Foram realizados ressonância magnética de carótidas, eletrocardiograma de repouso, teste ergométrico, ecodopplecardiograma transesofágico, ecodopplercardiograma com mapeamento de fluxos a cores que também se mostraram normais. Ao exame de duplex scan de carótidas a cores foi demonstrada placa fibrótica, regular com estenose de 10 a 20% no bulbo carotídeo esquerdo.

Em nova visita, realizada dois meses depois, a paciente apresentou AV, com correção, de 20/200 no OD e 20/50 no OE. À fundoscopia, apresentava oclusão de vasos periféricos com hemorragias. Foi mantido tartarato de brimonidina 0,2% de 8/8 horas e acompanhamento dos sintomas. Diante curso da doença, a paciente foi acompanhada periodicamente onde apresentou quadro estável em ambos os olhos.

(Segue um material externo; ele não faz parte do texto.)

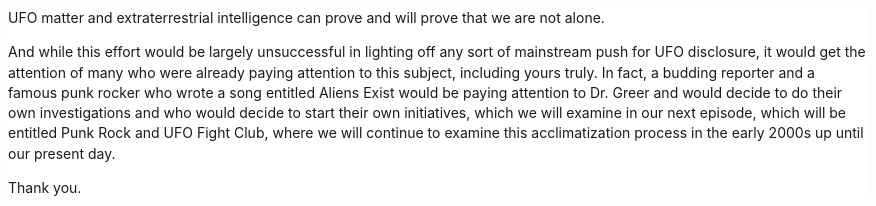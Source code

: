 UFO matter and extraterrestrial intelligence can prove and will prove that we are not alone.

And while this effort would be largely unsuccessful in lighting off any sort of mainstream push for UFO disclosure, it would get the attention of many who were already paying attention to this subject, including yours truly. In fact, a budding reporter and a famous punk rocker who wrote a song entitled Aliens Exist would be paying attention to Dr. Greer and would decide to do their own investigations and who would decide to start their own initiatives, which we will examine in our next episode, which will be entitled Punk Rock and UFO Fight Club, where we will continue to examine this acclimatization process in the early 2000s up until our present day.

Thank you.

Ao exame oftalmológico realizado 92 meses após a primeira visita, apresentava AV com correção de 20/400 em OD e 20/25 em OE. À biomicroscopia, apresentava catarata córtico-nuclear incipiente em AO e pressão intraocular de 16 mmHg em AO. A retinografia monocromática e colorida mostravam em AO: retina colada, nervo óptico com palidez temporal, hemorragias epirretinianas temporais à mácula, exsudatos algodonosos na retina temporal inferior em OD e superior em OE, vasos em fio de prata e dilatação capilar temporal à mácula. Angiografia fluoresceínica apresentou em AO: área de não-perfusão retiniana temporal superior à mácula, pontos isolados de hiperfluo-rescência que se mantiveram por todo o exame e dilatações telangiectásicas dos capilares temporais (Figura 2).


DISCUSSÃO

Os autores apresentam um caso raro de obstrução de ramos arteriais da retina que ocorreram quase que simultaneamente em ambos os olhos. O fator etiológico para a obstrução não foi claramente detectado e a acuidade visual final em um dos olhos foi preservada.

Pacientes do sexo masculino e acima de 60 anos portadores de doenças sistêmicas como HAS, valvulopatias cardíacas e aterosclerose carotídea são os mais propensos a apresentarem algum tipo de oclusão arterial retiniana. Geralmente a oclusão arterial da retina é provocada por um êmbolo originário das carótidas. O caso relatado foi de uma paciente com idade inferior aos 60 anos e que não apresentava história pregressa de doenças sistêmicas.

Após investigação sistêmica, os exames FAN, VHS, anticorpo anticardiolipina (IgG e IgM), anticoagulante lúpico, eletroforese de proteínas séricas apresentaram resultados normais, descartando eventuais fatores de risco que poderiam estar associados a uma maior probabilidade da ocorrência de fenômenos oclusivos.

As causas trombóticas de oclusão geralmente estão relacionadas com alterações do endotélio vascular, velocidade de fluxo sanguíneo e distúrbios de coagulação sanguínea. As principais doenças relacionadas a essas causas são: vasculopatias (arteriosclerose, HAS), alterações hematológicas (hemoglo–binopatias, policitemia vera), inflamações desencadeadas por vasculites (doença de Behçet, sífilis, arterite temporal) e colagenoses (lúpus eritematoso sistêmico associado ou não à sindrome de anticorpo antifosfolipídico).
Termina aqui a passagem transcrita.